Después de décadas de frecuentarlo, puedo afirmar que un lugar donde se ve la otra cara de la moneda es el mundo científico, un espacio en el que nadie acepta nada “porque sí”, porque lo dice un amigo o una autoridad, se convive y se colabora aunque se pertenezca a distintas administraciones, y la confrontación de ideas es el aire que se respira.
Claro que cuando se critica un resultado, no vale hacerlo porque el colega no viste a la moda, porque calza 45 o tiene voz de barítono. Hay que sustentarlo en evidencias que resistan el examen impiadoso. Como tuiteó hace algunos días el joven neurocientífico Pedro Bekinschtein: “Pensar científicamente implica preguntarse “¿cómo lo midieron?” antes de empacharse con los números y los gráficos de torta”.
El ejercicio de este sano escepticismo es uno de los pilares del pensamiento crítico, que lleva a que en la ciencia no se repitan datos porque suenan creíbles, pero también a que cualquiera deponga sus convicciones si se le presenta una demostración que no puede refutar. “El entrenamiento científico permite aceptar evidencias aún cuando se oponen a tus ideas previas, algo que falta en el país y en el mundo”, agregó Bekinschtein.
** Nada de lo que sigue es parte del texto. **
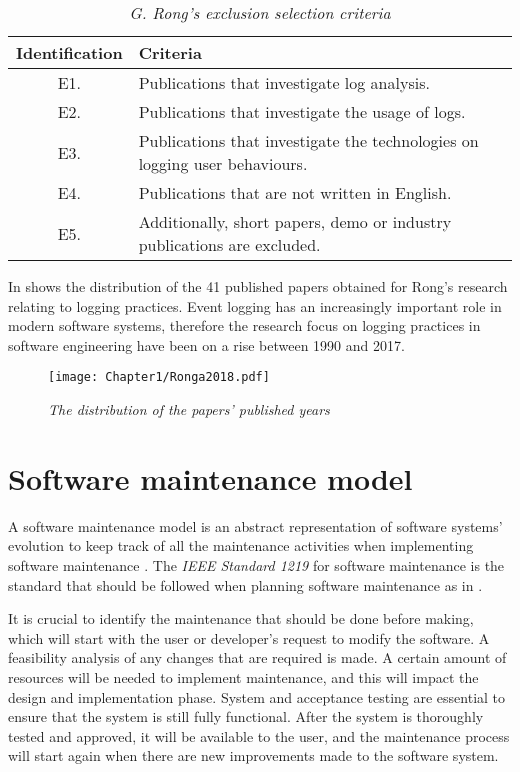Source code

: \begin{table}[!htb]
	\centering
	\caption[G. Rong's exclusion selection criteria]
	{\textit{G. Rong's exclusion selection criteria \cite{Rong2018a}}}
	\label{tbl:CH1_RongExlSelectionCriteria}
	\begin{tabularx}{\textwidth}{|c|X|}
		\hline \textbf{Identification} & \textbf{Criteria} \\
		\hline E1. & Publications that investigate log analysis. \\
		\hline E2. & Publications that investigate the usage of logs. \\
		\hline E3. & Publications that investigate the technologies on logging user behaviours. \\
		\hline E4. & Publications that are not written in English. \\
		\hline E5. & Additionally, short papers, demo or industry publications are excluded. \\
		\hline
	\end{tabularx}
\end{table}

\clearpage

In  shows the distribution of the 41 published papers obtained for Rong's research relating to logging practices. Event logging has an increasingly important role in modern software systems, therefore the research focus on logging practices in software engineering have been on a rise between 1990 and 2017.

\begin{figure}[!htb] %
	\centering %
	\texttt{[image: Chapter1/Ronga2018.pdf]}
	\caption[The distribution of the papers’ published years]
	{\textit{The distribution of the papers’ published years \cite{Rong2018a}}} \label{fig:PushblisedPapers}
\end{figure} 

\chapter{Software maintenance model}
A software maintenance model is an abstract representation of software systems' evolution to keep track of all the maintenance activities when implementing software maintenance \cite{Ren2011}. The \textit{IEEE Standard 1219} for software maintenance is the standard that should be followed when planning software maintenance as in .\par It is crucial to identify the maintenance that should be done before making, which will start with the user or developer's request to modify the software. A feasibility analysis of any changes that are required is made. A certain amount of resources will be needed to implement maintenance, and this will impact the design and implementation phase. System and acceptance testing are essential to ensure that the system is still fully functional. After the system is thoroughly tested and approved, it will be available to the user, and the maintenance process will start again when there are new improvements made to the software system.

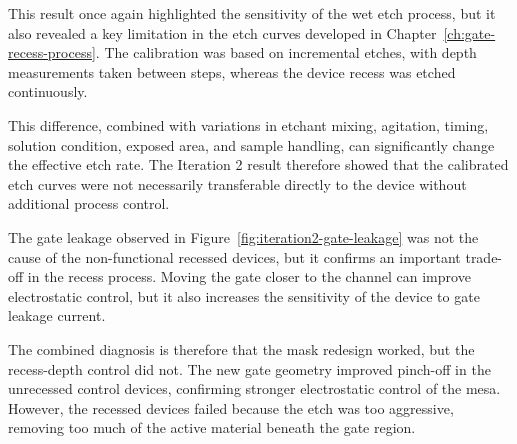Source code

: \vspace{1mm}

This result once again highlighted the sensitivity of the wet etch process, but
it also revealed a key limitation in the etch curves developed in
Chapter~\ref{ch:gate-recess-process}. The calibration was based on incremental
etches, with depth measurements taken between steps, whereas the device recess
was etched continuously.

This difference, combined with variations in etchant mixing, agitation, timing,
solution condition, exposed area, and sample handling, can significantly change
the effective etch rate. The Iteration 2 result therefore showed that the
calibrated etch curves were not necessarily transferable directly to the device
without additional process control.

\vspace{1mm}

The gate leakage observed in Figure~\ref{fig:iteration2-gate-leakage} was not
the cause of the non-functional recessed devices, but it confirms an
important trade-off in the recess process. Moving the gate closer to the channel
can improve electrostatic control, but it also increases the sensitivity of the
device to gate leakage current.

\vspace{1mm}

The combined diagnosis is therefore that the mask redesign worked, but the
recess-depth control did not. The new gate geometry improved pinch-off in the
unrecessed control devices, confirming stronger electrostatic control of the
mesa. However, the recessed devices failed because the etch was too aggressive,
removing too much of the active material beneath the gate region.
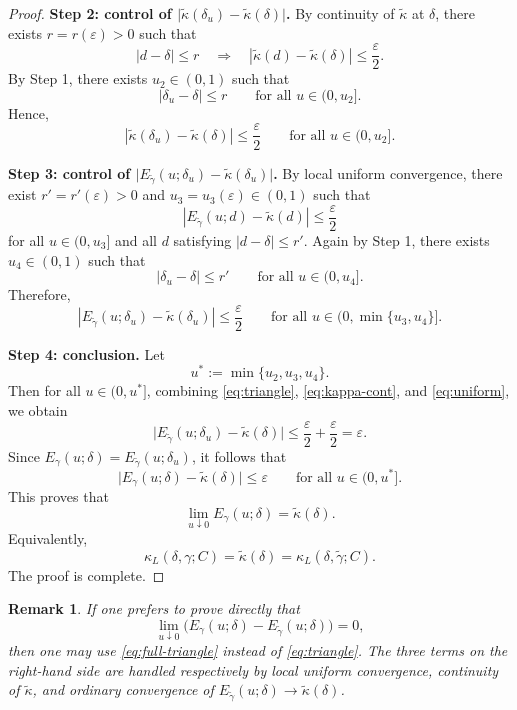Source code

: \documentclass[11pt]{article}
\newtheorem{remark}[theorem]{Remark}
\begin{document}
\begin{proof}
\medskip
\noindent
\textbf{Step 2: control of \(\bigl|\tilde{\kappa}(\delta_u)-\tilde{\kappa}(\delta)\bigr|\).}
By continuity of \(\tilde{\kappa}\) at \(\delta\), there exists \(r=r(\varepsilon)>0\) such that
\[
|d-\delta|\le r
\quad\Longrightarrow\quad
|\tilde{\kappa}(d)-\tilde{\kappa}(\delta)|\le \frac{\varepsilon}{2}.
\]
By Step 1, there exists \(u_2\in(0,1)\) such that
\[
|\delta_u-\delta|\le r
\qquad\text{for all }u\in(0,u_2].
\]
Hence,
\begin{equation}\label{eq:kappa-cont}
|\tilde{\kappa}(\delta_u)-\tilde{\kappa}(\delta)|\le \frac{\varepsilon}{2}
\qquad\text{for all }u\in(0,u_2].
\end{equation}

\medskip
\noindent
\textbf{Step 3: control of \(\bigl|E_{\tilde\gamma}(u;\delta_u)-\tilde{\kappa}(\delta_u)\bigr|\).}
By local uniform convergence, there exist \(r'=r'(\varepsilon)>0\) and \(u_3=u_3(\varepsilon)\in(0,1)\) such that
\[
\left|
E_{\tilde\gamma}(u;d)-\tilde{\kappa}(d)
\right|
\le \frac{\varepsilon}{2}
\]
for all \(u\in(0,u_3]\) and all \(d\) satisfying \(|d-\delta|\le r'\). Again by Step 1, there exists \(u_4\in(0,1)\) such that
\[
|\delta_u-\delta|\le r'
\qquad\text{for all }u\in(0,u_4].
\]
Therefore,
\begin{equation}\label{eq:uniform}
\left|
E_{\tilde\gamma}(u;\delta_u)-\tilde{\kappa}(\delta_u)
\right|
\le \frac{\varepsilon}{2}
\qquad\text{for all }u\in(0,\min\{u_3,u_4\}].
\end{equation}

\medskip
\noindent
\textbf{Step 4: conclusion.}
Let
\[
u^*:=\min\{u_2,u_3,u_4\}.
\]
Then for all \(u\in(0,u^*]\), combining \eqref{eq:triangle}, \eqref{eq:kappa-cont}, and \eqref{eq:uniform}, we obtain
\[
\bigl|E_{\tilde\gamma}(u;\delta_u)-\tilde{\kappa}(\delta)\bigr|
\le
\frac{\varepsilon}{2}+\frac{\varepsilon}{2}
=
\varepsilon.
\]
Since \(E_\gamma(u;\delta)=E_{\tilde\gamma}(u;\delta_u)\), it follows that
\[
\bigl|E_\gamma(u;\delta)-\tilde{\kappa}(\delta)\bigr|
\le \varepsilon
\qquad\text{for all }u\in(0,u^*].
\]
This proves that
\[
\lim_{u\downarrow 0}E_\gamma(u;\delta)=\tilde{\kappa}(\delta).
\]
Equivalently,
\[
\kappa_L(\delta,\gamma;C)=\tilde{\kappa}(\delta)=\kappa_L(\delta,\tilde\gamma;C).
\]
The proof is complete.
\end{proof}

\begin{remark}
If one prefers to prove directly that
\[
\lim_{u\downarrow 0}\bigl(E_\gamma(u;\delta)-E_{\tilde\gamma}(u;\delta)\bigr)=0,
\]
then one may use \eqref{eq:full-triangle} instead of \eqref{eq:triangle}. The three terms on the right-hand side are handled respectively by local uniform convergence, continuity of \(\tilde{\kappa}\), and ordinary convergence of \(E_{\tilde\gamma}(u;\delta)\to \tilde{\kappa}(\delta)\).
\end{remark}
\end{document}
Por supuesto, los científicos no son robots y tienen las mismas pasiones que el resto de los mortales, pero a la hora de las discusiones se impone la racionalidad. Lo que importa realmente no es ganar un entredicho a la manera de los sofistas, sino acercarse a la verdad, aunque sea provisoria.
Excluidos del imaginario popular, muchos pueden sostener este tipo de diálogo en la familia, entre amigos y colegas, en una mesa redonda o de café. A veces sostenemos visiones diametralmente diferentes. Pero basta con ser honestos, abstenerse de incurrir en el agravio fácil y en la descalificación, para que todo transcurra por carriles civilizados y encontremos puntos de acuerdo. Podemos pensar distinto sin ser enemigos.
No cabe duda de que adoptar la cultura científica nos permitirá desactivar esas falacias que Grimson califica de “bombas de tiempo” y hacer que “el debate público no quede encerrado en Mitolandia”.